Esqueletos. Especialistas indicam dois pontos que podem gerar problemas para a saúde financeira tanto de quem pega o dinheiro quanto de quem avaliza. Um é a criação dos chamados "esqueletos", ou seja, dívidas que estão sendo contraídas agora mas que serão pagas somente por governadores futuros. Outra questão é o risco de calote. Se o Estado que contraiu o empréstimo não honrar seus compromissos, caberá aos cofres federais arcarem com o prejuízo. De acordo com a lei, nesses contratos já ficam acertadas as contragarantias e, se não pagar, a União pode executar a dívida e cortar qualquer tipo de repasse ao devedor, como Fundo de Participação dos Estados e arrecadações fruto do ICMS. O Tesouro registra em seus arquivos episódios de calote.

O pesquisador do Instituto Brasileiro de Economia da Fundação Getúlio Vargas (IBRE/FGV) Gabriel Leal de Barros alerta: "O risco é que, se esses empréstimos não se reverterem em investimentos capazes de gerar receitas lá na frente, a situação pode realmente se complicar. O risco maior dessas operações excepcionalizadas é para o Tesouro Nacional, que é o fiador da dívida".

Razões. Parlamentares e especialistas ouvidos na reportagem apontam a hipótese de motivação política para a concessão de tantas garantias de crédito mesmo para quem não está com imagem de bom pagador, ao menos perante a equipe técnica do Tesouro, que é quem faz as contas e dá nota aos Estados. "Como o orçamento da União está muito engessado, essa flexibilização pode ser o reconhecimento da União de sua incapacidade de realizar investimentos, então ela transfere para os Estados a realização especialmente em infraestrutura", afirmou Gabriel Leal de Barros, da FGV.

Para o consultor Felipe Salto, da Tendências, "esta situação é uma consequência do excesso de desonerações com chapéu alheio e da piora do fluxo dos impostos das receitas próprias dos Estados". O senador Walter Pinheiro (PT-BA) concorda com a avaliação do economista. "Essa flexibilização promovida pelo governo é uma maneira de dar fôlego a Estados e Municípios, já que estamos passando por um momento de crise. De certa forma, o governo faz uma compensação pelas isenções patrocinadas, como o IPI. (As concessões) não são perigosas se o Tesouro Nacional estiver medindo para que esses limites não estourem." O senador Pedro Taques (PDT-MT) é um dos maiores críticos no plenário a essas exceções. "Essa flexibilização pode ser de cunho político eleitoral. O governo está abrindo uma porteira por onde pode passar muita coisa que não se deve. Por isso devemos discutir reformas", afirmou.

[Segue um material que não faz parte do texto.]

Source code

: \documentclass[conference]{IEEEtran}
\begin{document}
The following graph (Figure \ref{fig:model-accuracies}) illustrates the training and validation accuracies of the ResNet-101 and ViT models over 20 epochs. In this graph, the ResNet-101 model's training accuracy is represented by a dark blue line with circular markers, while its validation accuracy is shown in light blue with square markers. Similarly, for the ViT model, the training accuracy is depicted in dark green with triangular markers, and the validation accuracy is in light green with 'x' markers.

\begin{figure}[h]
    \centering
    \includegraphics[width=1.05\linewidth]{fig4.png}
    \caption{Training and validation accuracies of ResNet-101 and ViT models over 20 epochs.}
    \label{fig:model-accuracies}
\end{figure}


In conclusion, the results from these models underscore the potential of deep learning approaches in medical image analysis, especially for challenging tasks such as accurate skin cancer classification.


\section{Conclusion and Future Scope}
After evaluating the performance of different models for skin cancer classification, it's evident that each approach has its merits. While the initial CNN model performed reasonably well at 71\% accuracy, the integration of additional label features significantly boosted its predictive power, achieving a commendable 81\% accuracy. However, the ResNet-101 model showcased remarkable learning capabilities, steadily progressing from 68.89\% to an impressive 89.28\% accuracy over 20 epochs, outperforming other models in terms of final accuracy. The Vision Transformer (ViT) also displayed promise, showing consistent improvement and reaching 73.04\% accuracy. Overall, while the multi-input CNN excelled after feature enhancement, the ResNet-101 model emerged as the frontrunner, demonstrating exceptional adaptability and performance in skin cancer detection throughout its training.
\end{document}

Em setembro do ano passado, o Tribunal de Contas da União (TCU) concluiu uma pesquisa semelhante à realizada pelo Estado, porém referente a um período anterior. A averiguação demonstrou que em 2011 e 2012, a Fazenda havia concedido esse mesmo tipo de garantia a Estados com classificações C e D para empréstimos estrangeiros em valores que passaram de R$ 8 bilhões.

Depois disso, o TCU determinou, em maio deste ano, que o Ministério da Fazenda passe a publicar no Relatório de Gestão Fiscal um quadro específico que apresente de forma individualizada as garantias concedidas aos entes cuja capacidade de pagamento são categorizadas como C e D.